◆ **EXERCISE INSTRUCTIONS**
In the records below, tally every line containing "systems". Report only the total.

☆ ☆ ☆ ☆ ☆

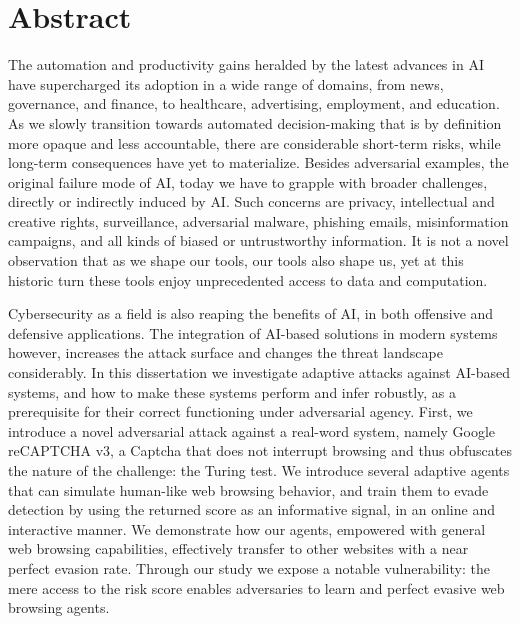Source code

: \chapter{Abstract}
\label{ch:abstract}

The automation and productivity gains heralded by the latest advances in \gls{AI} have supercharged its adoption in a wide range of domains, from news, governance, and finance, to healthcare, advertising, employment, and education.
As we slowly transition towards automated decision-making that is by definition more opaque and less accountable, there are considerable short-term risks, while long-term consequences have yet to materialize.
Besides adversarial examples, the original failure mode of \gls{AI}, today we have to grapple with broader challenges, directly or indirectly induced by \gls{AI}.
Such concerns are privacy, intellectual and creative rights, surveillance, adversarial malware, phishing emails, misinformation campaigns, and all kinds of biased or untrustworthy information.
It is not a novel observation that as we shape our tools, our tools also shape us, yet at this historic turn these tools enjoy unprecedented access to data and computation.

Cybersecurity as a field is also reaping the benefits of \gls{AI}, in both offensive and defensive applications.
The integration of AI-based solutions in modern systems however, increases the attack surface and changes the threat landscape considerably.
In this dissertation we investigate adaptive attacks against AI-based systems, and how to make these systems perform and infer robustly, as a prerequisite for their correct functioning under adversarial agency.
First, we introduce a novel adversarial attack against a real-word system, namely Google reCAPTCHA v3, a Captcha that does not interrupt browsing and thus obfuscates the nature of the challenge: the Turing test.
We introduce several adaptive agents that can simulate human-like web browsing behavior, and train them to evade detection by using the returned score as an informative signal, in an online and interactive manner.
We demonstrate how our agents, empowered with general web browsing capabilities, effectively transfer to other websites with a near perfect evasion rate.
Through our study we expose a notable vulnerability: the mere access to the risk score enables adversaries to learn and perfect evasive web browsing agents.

☆ ☆ ☆ ☆ ☆

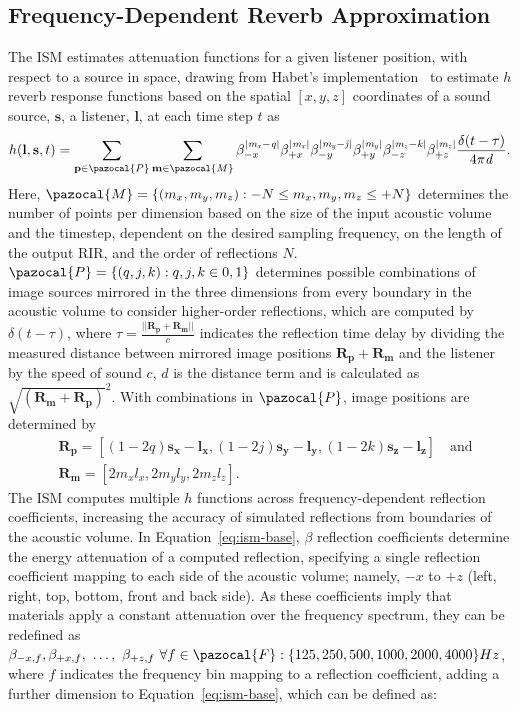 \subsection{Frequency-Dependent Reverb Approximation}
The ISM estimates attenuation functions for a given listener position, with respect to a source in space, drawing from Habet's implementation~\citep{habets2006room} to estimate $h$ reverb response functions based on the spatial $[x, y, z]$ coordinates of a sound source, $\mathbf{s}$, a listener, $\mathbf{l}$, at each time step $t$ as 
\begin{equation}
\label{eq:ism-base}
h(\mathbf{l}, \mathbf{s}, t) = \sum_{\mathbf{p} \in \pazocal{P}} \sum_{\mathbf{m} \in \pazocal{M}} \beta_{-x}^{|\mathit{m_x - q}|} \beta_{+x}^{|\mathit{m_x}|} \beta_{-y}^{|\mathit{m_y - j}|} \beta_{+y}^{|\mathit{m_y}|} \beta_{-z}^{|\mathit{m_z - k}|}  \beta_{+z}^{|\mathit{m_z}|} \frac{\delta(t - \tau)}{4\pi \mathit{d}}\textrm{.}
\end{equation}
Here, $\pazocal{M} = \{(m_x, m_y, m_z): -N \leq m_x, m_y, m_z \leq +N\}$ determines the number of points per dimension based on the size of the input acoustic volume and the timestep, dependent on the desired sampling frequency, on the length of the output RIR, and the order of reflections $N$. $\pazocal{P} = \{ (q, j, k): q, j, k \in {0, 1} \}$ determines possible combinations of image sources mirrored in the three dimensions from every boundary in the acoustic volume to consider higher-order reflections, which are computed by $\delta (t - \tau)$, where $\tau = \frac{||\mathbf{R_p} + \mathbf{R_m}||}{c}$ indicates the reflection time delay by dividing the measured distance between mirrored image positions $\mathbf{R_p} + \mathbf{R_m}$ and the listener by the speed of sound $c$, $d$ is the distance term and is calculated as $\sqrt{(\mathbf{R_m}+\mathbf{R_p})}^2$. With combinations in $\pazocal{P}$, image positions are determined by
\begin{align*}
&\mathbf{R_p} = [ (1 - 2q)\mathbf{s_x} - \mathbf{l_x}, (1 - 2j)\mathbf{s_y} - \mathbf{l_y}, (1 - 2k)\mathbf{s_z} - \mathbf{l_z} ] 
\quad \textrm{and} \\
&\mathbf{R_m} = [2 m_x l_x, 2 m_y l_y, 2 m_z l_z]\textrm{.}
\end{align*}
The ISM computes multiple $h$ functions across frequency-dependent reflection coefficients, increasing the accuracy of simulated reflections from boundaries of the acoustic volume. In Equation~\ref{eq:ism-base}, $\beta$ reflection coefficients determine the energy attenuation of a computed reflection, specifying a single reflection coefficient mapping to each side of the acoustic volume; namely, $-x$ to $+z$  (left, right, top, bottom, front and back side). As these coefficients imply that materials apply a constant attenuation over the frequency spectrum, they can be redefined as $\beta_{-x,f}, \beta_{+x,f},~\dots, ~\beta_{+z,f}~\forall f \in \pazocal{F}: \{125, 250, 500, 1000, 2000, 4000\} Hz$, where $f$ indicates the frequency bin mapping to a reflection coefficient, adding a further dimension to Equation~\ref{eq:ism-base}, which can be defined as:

☆ ☆ ☆ ☆ ☆

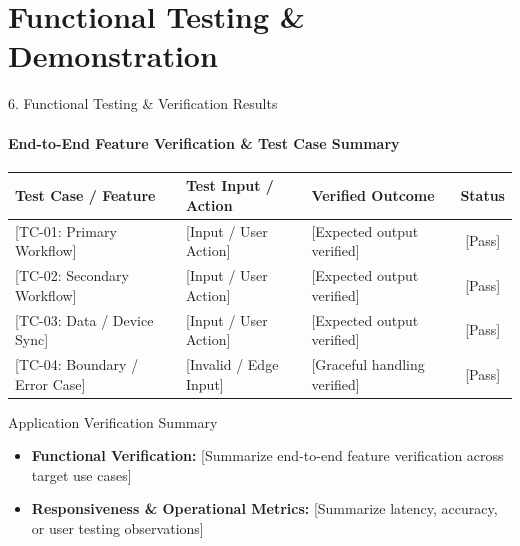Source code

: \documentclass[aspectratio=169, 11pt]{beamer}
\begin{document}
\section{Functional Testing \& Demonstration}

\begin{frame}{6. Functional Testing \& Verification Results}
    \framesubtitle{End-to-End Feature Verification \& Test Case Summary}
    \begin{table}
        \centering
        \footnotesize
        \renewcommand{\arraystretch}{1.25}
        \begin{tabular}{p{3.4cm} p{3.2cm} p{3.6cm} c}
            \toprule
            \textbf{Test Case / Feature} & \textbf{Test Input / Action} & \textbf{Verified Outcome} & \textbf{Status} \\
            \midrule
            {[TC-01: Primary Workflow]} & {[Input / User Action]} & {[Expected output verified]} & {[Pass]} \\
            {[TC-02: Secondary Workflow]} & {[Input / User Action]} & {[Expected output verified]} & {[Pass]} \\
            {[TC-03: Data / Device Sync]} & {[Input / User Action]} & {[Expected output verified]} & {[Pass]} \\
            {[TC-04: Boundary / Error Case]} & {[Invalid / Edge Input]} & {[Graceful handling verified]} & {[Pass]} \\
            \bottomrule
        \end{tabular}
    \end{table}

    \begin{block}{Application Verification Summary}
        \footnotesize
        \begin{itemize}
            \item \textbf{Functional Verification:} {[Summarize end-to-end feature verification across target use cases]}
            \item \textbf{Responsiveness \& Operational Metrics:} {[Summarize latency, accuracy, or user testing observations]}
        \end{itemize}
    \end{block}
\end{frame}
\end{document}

☆ ☆ ☆ ☆ ☆

◆ **TASK ANSWER**
2